Download WindowPlacementTool and its source code by clicking here.

Details:

Summary
=======

If you're picky about the layout of the windows on your desktop or if you
connect to your machine with Terminal Services at differing resolutions, you're
probably annoyed by having to re-layout your windows on a regular basis.  It
seems like something (or someone!) is always coming along and messing with your
layout.  But now that's a problem of the past; WindowPlacementTool can do all
the work for you!  Just run it once to capture the layout you like, and then
run it again whenever you need to restore that layout.  And because you can
save multiple layouts, switching resolutions is a breeze.  Yep, it's that easy!


Command Line Help
=================

WindowPlacementTool
Copyright (c) 2000 by David Anson (DavidAns@Microsoft.com)

[-h | -help | -?]
        This help screen

[-c | -capture] [Capture_file_name.txt]
        Capture the current window positions to a file (or standard output if
        no file name is given)

[Restore_file_name_1.txt] [Restore_file_name_2.txt] ...
        Restore the window positions from the data previously captured in the
        specified file(s) (or standard input if no file name is given)


Example Setup
=============

[Layout your windows however you'd like them]

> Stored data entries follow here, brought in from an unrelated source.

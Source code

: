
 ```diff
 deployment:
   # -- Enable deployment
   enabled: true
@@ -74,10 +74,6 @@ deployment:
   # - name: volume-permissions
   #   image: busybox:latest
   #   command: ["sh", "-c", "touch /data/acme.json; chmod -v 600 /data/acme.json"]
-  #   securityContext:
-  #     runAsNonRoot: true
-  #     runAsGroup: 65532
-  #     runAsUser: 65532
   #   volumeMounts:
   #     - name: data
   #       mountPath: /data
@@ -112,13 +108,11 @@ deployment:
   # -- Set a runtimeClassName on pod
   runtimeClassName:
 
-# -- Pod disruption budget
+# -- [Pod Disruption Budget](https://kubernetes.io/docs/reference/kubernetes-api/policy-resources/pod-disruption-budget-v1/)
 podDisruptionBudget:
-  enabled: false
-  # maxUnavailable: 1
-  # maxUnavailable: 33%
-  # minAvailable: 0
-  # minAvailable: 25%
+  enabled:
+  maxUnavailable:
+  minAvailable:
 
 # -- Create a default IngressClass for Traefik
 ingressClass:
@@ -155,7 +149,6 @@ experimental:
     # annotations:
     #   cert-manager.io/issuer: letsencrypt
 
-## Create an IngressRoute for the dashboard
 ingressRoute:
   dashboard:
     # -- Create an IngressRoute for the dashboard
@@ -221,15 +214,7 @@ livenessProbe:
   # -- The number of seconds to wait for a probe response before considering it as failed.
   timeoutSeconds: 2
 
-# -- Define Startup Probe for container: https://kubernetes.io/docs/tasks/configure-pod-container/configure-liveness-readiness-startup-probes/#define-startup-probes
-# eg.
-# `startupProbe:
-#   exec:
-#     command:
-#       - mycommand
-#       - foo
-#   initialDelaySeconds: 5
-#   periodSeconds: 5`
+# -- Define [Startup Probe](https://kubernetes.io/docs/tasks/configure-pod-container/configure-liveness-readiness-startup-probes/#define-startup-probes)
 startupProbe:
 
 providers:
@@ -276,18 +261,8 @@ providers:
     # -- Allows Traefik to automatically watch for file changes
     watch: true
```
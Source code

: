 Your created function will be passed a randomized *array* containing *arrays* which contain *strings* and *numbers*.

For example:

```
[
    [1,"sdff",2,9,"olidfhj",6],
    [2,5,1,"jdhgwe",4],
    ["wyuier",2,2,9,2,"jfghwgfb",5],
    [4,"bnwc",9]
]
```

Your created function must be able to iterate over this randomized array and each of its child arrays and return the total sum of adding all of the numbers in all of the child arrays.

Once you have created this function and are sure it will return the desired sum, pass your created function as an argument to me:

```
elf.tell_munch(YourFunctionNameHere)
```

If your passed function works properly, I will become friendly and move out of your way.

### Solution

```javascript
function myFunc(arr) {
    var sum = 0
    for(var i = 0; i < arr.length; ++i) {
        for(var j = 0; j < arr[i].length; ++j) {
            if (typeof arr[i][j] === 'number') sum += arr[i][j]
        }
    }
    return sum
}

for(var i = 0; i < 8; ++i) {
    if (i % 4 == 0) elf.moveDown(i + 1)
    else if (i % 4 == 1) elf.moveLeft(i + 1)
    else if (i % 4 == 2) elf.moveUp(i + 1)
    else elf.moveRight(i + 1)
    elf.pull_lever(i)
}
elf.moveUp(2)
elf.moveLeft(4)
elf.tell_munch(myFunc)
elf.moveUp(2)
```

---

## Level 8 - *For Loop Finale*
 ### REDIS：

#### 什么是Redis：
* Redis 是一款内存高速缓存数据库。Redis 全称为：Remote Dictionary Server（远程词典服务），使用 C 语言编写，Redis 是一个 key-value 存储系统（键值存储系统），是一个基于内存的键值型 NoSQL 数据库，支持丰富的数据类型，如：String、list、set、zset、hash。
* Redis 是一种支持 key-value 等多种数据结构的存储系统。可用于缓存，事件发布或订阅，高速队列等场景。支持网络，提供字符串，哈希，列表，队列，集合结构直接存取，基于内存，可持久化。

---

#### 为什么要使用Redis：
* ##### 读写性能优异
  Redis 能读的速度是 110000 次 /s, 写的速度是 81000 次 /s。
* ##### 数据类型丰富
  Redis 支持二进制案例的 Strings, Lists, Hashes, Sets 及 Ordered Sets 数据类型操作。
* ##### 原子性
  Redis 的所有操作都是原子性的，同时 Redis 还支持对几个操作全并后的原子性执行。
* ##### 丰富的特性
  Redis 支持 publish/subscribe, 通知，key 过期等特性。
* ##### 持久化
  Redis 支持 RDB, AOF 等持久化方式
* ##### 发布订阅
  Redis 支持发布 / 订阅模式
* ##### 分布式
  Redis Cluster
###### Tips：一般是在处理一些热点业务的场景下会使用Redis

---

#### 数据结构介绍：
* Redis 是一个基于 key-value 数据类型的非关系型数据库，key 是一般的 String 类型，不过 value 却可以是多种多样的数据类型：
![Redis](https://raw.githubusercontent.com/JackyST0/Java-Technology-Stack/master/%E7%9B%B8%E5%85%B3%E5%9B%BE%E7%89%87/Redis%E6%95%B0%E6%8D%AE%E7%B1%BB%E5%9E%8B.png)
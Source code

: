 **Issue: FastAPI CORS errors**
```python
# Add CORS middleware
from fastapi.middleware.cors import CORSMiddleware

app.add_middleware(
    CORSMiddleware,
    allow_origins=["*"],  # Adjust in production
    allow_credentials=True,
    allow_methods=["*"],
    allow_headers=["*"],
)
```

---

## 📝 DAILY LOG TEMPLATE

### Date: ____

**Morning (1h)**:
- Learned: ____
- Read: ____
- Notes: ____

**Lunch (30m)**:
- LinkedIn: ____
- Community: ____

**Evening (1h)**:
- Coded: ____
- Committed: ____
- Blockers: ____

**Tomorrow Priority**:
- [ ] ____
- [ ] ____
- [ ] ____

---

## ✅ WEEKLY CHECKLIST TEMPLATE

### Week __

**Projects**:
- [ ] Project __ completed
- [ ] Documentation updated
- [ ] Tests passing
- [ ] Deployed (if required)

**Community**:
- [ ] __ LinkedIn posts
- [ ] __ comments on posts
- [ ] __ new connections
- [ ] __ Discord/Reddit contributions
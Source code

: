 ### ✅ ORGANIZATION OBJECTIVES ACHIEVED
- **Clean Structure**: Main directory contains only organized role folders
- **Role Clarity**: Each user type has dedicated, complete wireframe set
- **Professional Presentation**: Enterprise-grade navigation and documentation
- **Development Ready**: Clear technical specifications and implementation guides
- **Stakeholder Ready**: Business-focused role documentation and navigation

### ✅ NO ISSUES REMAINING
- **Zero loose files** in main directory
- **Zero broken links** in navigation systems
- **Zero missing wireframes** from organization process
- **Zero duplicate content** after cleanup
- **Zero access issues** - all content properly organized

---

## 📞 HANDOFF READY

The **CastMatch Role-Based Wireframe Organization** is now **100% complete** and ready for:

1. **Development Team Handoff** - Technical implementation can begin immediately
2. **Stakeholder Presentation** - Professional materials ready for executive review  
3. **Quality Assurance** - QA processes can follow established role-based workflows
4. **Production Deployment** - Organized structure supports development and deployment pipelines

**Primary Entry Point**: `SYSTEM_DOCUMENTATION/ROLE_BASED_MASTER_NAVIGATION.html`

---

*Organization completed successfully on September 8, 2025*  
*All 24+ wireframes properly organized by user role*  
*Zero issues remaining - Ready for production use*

[Capture the current layout to a file]
C:\Temp>WindowPlacementTool.exe -c 800x600.txt

[Optional: Edit the file to remove any programs you don't care about]
C:\Temp>notepad 800x600.txt

[Optional: Create a shortcut on your desktop for easy access to this layout]
[Here, the shortcut would run "WindowPlacementTool.exe C:\Temp\800x600.txt"]


Example Use
===========

[Run the shortcut you created above or run WindowPlacementTool manually]
C:\Temp>WindowPlacementTool.exe 800x600.txt


Notes
=====

* WindowPlacementTool saves the RESTORED locations of windows.  If a window is
  currently maximized or minimized, its restored location will be adjusted, but
  the window will not be un-maximized or un-minimized by WindowPlacementTool.
* I have placed a shortcut to a layout for each resolution I use on my taskbar
  so that it's always available when I need it.

Additional notes:

  • When restoring window positions, the window class name must match the saved value exactly, but the window title comparison is just a substring match. This makes it easy to target windows that change their window title depending on the current document. (Example: "Untitled - Notepad" and "File.txt - Notepad" will both match the window title string "Notepad".)
  • The code for WindowPlacementTool was written many years ago and may not follow conventional coding standards. Feel free to reformat it in your favorite editor. :)
  • I've made only the necessary modifications to get the original code compiling successfully under Visual Studio 2005 SP1. I specifically did NOT spend time resolving the four new compiler warnings.
  • While I've always tried to take security and correctness seriously, the original code was written well before security was as big an issue as it is today. Recent modifications to Microsoft's CRT have deprecated some functions in favor of safer alternatives. This is the source of 3 of the 4 compiler warnings; read more about security enhancements in the CRT for additional details. The 4th compiler warning is due to improved CRT warnings associated with the increasing popularity of 64-bit computing (specifically compiler warning C4267). My code is typically error and warning free at warning level 4, but it's hard to be immune to future enhancements to the compiler/CRT. :)
  • Parts of the original code (ASSERT, VERIFY, ARRAY_LENGTH, WideString/AnsiString, _sntprintfz) used a helper library I wrote - I've pulled the relevant bits of that library into the main CPP file to remove the external dependency. Strsafe.h wasn't around at the time, but some of the code in this helper library of mine was already doing similar things. For example, the *z string functions improved upon the * versions by preventing buffer overflows and guaranteeing null-termination of the target string (i.e., strcpyz vs. strcpy).
  • While the source code compiles under VS 2005, the EXE included in the ZIP archive contains the bits as they were compiled back in 2000 with whatever compiler was current at the time.

WindowPlacementTool has served me well over the years - I hope others find it useful and/or educational!